** Input material follows **
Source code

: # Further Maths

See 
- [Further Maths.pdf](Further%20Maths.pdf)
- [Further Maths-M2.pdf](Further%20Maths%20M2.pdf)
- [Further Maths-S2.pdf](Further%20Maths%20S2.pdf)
** End of Input material **
What is expected:
Please return each line of the listing above that contains "Further".

Output for this task:
: # Further Maths
- [Further Maths.pdf](Further%20Maths.pdf)
- [Further Maths-M2.pdf](Further%20Maths%20M2.pdf)
- [Further Maths-S2.pdf](Further%20Maths%20S2.pdf)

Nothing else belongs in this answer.